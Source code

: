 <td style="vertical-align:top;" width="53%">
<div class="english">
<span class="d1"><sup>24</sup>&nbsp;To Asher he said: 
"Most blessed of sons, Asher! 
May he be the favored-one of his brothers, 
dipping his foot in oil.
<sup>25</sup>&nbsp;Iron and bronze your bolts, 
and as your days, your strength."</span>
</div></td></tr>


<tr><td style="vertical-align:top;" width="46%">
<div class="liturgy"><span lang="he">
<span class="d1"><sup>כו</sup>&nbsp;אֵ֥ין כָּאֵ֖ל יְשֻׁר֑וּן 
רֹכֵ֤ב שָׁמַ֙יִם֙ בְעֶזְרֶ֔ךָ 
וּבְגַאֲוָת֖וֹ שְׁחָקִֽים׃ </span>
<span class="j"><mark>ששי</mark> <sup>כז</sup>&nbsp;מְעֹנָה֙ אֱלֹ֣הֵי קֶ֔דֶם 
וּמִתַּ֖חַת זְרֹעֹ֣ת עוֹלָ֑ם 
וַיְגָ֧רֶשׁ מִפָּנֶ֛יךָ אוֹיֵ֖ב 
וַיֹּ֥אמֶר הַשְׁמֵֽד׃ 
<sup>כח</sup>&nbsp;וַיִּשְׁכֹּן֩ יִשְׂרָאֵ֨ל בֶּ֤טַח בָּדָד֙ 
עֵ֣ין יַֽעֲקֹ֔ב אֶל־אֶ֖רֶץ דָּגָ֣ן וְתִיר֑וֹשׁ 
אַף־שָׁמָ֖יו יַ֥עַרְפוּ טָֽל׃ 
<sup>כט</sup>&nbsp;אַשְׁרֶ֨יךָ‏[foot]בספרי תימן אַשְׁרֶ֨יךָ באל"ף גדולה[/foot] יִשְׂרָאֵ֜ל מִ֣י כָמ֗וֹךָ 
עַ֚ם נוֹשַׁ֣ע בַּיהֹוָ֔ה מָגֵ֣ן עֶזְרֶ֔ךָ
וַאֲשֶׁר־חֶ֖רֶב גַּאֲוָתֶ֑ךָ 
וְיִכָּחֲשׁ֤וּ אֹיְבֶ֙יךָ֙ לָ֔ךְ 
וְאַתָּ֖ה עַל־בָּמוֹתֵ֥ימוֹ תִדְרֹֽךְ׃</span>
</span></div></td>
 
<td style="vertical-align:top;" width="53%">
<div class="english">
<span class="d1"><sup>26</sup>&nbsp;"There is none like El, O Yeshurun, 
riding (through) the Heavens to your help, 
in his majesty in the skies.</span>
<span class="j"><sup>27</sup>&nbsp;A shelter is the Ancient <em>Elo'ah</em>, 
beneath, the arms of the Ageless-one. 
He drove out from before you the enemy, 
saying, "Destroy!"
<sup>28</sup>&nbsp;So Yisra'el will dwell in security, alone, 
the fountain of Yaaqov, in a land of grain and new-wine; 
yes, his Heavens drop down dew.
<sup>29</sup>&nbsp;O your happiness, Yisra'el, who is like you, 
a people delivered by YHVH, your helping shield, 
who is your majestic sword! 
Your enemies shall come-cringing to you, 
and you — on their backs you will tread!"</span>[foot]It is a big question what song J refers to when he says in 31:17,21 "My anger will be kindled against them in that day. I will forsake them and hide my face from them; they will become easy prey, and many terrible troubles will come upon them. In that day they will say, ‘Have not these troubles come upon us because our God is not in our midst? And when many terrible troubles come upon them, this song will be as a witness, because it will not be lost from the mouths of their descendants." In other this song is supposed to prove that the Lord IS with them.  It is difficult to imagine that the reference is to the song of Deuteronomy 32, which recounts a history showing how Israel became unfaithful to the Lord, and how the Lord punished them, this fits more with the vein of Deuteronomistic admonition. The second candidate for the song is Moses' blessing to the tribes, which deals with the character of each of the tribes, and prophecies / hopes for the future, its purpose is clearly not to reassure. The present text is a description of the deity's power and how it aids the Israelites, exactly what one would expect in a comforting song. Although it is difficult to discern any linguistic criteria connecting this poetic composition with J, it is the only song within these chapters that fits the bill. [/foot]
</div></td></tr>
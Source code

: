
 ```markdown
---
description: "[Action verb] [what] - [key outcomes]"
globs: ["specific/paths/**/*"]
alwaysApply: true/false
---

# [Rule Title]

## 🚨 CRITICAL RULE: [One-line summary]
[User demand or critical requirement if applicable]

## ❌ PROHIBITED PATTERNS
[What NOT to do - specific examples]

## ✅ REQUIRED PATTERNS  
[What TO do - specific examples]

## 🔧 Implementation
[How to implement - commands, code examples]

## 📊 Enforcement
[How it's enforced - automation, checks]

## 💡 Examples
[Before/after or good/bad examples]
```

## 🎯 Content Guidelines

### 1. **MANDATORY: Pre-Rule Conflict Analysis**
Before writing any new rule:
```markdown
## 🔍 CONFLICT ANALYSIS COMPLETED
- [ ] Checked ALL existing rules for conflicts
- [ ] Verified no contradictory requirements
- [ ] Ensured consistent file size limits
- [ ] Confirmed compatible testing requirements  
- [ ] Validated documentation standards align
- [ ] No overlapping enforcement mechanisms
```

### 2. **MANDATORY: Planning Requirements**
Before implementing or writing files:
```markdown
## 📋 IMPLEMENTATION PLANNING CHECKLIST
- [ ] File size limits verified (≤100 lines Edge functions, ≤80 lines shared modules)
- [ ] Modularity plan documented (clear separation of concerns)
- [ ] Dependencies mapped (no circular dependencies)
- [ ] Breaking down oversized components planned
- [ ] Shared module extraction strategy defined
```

-- YOUR ASSIGNMENT --
Report, from the entries above, each line where "MANDATORY" is found.

-- OUTPUT OF THE EXERCISE --
### 1. **MANDATORY: Pre-Rule Conflict Analysis**
### 2. **MANDATORY: Planning Requirements**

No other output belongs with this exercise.